BSA

June 3, 2013;NPR

June is Pride Month for the lesbian, gay, bisexual, and transgender (LGBT) community. Nationwide, members of the community, their friends, families, and allies celebrate hard-won civil rights while calling attention to the fact that there is still a long way to go to full equality and acceptance.

Last Sunday, a couple of weeks after the Boy Scouts of America’s national council approved a resolution lifting the ban on gay scouts, a few scouts marched in Utah’s Pride parade. The youth and adults were in trademark Cub Scout, Boy Scout, and Eagle Scout uniforms, in outright defiance of organizational guidelines prohibiting such visible socio-political advocacy. The Utah group might have been protesting for full inclusion in scouting for youth and adults who happen to be gay.

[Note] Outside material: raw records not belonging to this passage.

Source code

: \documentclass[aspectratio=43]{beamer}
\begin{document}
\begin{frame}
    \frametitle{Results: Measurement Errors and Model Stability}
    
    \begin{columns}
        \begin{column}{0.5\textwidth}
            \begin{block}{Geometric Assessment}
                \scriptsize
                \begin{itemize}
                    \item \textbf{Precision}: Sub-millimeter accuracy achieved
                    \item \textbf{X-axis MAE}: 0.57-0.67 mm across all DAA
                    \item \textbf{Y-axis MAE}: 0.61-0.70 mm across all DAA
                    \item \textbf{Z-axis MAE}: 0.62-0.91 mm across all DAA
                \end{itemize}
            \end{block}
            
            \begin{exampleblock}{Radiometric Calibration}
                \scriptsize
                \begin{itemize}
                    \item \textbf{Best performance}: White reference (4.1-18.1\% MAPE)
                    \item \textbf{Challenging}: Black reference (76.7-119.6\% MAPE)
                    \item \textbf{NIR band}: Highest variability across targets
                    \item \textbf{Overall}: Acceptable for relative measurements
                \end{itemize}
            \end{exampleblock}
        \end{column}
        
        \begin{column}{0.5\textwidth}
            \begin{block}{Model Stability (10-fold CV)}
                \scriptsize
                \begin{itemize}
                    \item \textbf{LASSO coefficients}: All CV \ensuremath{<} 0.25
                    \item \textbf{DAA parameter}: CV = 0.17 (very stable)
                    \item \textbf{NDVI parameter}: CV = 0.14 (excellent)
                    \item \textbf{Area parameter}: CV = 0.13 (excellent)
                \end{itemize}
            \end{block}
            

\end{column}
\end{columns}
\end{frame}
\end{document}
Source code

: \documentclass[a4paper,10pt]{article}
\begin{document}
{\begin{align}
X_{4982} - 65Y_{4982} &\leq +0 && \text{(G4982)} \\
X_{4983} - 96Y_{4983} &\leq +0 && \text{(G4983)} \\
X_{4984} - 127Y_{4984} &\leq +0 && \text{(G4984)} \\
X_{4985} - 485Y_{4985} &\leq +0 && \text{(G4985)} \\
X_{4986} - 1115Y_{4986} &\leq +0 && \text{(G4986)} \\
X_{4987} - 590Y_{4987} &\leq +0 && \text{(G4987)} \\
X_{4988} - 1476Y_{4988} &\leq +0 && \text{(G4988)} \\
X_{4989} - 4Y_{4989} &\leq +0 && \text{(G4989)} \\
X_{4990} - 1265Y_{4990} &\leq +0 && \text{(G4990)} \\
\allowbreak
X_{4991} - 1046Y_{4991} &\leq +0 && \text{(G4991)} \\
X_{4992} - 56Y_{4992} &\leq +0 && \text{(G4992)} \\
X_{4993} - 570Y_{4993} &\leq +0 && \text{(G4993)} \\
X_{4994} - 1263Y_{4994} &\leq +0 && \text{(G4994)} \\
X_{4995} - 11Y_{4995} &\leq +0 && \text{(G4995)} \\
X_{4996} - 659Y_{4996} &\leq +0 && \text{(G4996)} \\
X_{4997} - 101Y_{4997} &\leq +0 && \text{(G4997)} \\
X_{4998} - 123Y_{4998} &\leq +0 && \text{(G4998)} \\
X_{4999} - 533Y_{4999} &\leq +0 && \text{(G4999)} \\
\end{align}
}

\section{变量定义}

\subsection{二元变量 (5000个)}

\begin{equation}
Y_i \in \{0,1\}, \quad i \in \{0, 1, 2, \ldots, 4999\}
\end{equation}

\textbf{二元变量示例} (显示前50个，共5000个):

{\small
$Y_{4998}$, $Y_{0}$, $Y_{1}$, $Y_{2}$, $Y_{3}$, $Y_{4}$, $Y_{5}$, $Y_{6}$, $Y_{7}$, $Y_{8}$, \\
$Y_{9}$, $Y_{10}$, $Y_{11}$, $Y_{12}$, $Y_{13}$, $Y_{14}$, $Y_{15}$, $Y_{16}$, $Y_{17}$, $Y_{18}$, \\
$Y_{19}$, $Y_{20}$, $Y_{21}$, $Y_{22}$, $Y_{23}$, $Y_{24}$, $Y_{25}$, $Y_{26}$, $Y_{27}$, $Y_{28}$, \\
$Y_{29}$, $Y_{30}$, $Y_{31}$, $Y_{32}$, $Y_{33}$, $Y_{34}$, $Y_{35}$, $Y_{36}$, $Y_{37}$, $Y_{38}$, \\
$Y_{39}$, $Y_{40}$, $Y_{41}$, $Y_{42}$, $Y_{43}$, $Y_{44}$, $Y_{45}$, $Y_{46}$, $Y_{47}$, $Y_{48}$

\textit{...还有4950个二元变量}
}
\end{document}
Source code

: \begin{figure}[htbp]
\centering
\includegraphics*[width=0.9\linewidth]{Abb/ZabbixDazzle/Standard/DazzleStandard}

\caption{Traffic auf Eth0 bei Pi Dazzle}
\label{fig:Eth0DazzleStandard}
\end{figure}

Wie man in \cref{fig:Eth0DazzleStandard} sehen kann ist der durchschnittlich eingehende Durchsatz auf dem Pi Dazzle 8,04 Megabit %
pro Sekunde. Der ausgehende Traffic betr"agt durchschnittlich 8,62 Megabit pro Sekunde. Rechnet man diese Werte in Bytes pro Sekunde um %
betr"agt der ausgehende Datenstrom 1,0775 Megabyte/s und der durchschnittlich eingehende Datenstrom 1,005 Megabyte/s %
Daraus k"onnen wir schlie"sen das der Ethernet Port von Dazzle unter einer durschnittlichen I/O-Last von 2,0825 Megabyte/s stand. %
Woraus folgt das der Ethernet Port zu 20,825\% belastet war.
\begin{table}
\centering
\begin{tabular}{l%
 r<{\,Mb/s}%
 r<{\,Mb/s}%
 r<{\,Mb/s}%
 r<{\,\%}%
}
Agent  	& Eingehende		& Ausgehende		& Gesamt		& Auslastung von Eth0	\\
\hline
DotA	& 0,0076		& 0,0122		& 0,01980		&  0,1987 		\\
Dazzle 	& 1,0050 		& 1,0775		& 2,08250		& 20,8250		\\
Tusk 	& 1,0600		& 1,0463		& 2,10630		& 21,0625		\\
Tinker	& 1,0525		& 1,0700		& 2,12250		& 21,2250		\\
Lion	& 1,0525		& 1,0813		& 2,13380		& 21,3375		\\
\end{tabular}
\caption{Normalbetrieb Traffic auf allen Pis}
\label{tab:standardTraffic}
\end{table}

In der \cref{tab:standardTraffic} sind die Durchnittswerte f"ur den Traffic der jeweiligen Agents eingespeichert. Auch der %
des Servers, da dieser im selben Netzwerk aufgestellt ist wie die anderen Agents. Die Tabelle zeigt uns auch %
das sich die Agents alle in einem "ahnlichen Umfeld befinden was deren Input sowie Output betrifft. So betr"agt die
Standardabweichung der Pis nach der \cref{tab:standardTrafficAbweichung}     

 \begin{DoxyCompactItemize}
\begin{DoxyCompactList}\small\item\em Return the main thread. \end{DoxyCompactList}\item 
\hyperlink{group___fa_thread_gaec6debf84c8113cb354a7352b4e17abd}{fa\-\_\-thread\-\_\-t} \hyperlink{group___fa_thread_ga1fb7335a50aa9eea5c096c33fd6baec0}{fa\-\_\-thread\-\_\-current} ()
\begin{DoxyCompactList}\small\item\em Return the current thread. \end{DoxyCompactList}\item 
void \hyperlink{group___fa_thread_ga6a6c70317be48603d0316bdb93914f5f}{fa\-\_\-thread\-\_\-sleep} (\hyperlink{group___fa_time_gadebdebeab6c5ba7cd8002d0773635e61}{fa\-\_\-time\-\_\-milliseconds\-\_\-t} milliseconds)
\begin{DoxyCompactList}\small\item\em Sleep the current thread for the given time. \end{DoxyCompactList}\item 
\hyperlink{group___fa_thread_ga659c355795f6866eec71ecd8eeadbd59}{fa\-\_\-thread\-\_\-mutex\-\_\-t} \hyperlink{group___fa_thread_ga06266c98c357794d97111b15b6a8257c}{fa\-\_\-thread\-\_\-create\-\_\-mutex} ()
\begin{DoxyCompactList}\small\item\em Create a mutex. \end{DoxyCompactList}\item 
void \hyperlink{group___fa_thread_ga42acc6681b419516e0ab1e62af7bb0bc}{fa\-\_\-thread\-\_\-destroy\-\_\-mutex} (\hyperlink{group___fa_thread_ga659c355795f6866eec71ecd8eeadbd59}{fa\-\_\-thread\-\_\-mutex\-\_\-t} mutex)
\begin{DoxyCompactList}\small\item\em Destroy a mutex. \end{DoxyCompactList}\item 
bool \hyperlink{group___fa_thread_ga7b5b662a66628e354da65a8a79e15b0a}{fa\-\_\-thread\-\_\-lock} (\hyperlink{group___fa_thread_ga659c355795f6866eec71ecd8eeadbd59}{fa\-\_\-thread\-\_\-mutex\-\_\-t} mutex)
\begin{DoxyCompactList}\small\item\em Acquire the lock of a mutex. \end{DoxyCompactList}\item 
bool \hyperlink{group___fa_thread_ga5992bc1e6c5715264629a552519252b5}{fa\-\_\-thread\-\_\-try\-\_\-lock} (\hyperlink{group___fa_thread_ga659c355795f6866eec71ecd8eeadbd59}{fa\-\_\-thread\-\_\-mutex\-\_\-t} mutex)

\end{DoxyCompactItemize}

Many others have decided to break away from the 103-year-old organization and form their own troops. The New York Times reports that parents disgruntled by the decision have formed alternative and independent scouting troops, including “the Royal Rangers, which offers ‘Christ-like character formation’ for boys, as well as SpiralScouts International, founded by the Aquarian Tabernacle Church of Wicca, which awards badges named for pagan holidays.” Some parents are cutting ties because they think national leadership went too far, while others are doing so because the compromise decision did not go far enough.

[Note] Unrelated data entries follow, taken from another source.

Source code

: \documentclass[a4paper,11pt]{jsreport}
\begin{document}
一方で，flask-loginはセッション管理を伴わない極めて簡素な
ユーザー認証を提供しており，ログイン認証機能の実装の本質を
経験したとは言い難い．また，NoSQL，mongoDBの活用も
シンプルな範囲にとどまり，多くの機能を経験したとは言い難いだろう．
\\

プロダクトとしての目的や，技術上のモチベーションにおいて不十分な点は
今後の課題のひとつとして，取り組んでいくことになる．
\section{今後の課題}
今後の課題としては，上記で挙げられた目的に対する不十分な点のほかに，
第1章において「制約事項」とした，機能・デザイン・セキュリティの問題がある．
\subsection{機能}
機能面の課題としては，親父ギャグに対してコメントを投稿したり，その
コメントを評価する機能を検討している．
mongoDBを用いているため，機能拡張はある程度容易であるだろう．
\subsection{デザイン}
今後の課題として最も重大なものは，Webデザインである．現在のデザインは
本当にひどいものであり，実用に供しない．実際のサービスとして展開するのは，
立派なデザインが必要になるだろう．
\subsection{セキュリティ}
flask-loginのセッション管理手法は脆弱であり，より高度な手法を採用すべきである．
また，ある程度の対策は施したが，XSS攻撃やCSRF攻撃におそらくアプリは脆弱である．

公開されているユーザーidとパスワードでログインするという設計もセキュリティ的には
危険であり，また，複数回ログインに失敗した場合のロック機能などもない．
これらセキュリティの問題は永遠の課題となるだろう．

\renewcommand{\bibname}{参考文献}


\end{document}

It remains to be seen how many troops and members the Boy Scouts will lose. Congregations sponsor 70 percent of the organization’s 116,000 troops and packs. The Church of Latter Day Saints and the Roman Catholic Church, among the largest faith groups in the Boy Scouts, have issued statements that they are now okay with young gay scouts, despite initial opposition to the idea. The United Methodist Churches have indicated that they will continue supporting the Boy Scouts. The Southern Baptist Convention, however, is expected to tell its member churches to abandon the Boy Scouts for the Bible-based Royal Ambassadors program.

The dust will eventually settle and people will find out that the sky has not fallen. If the Scouts wish to remain relevant in a society that has become more accepting of LGBT people, they should end the ban on gay adults.—Erwin de Leon.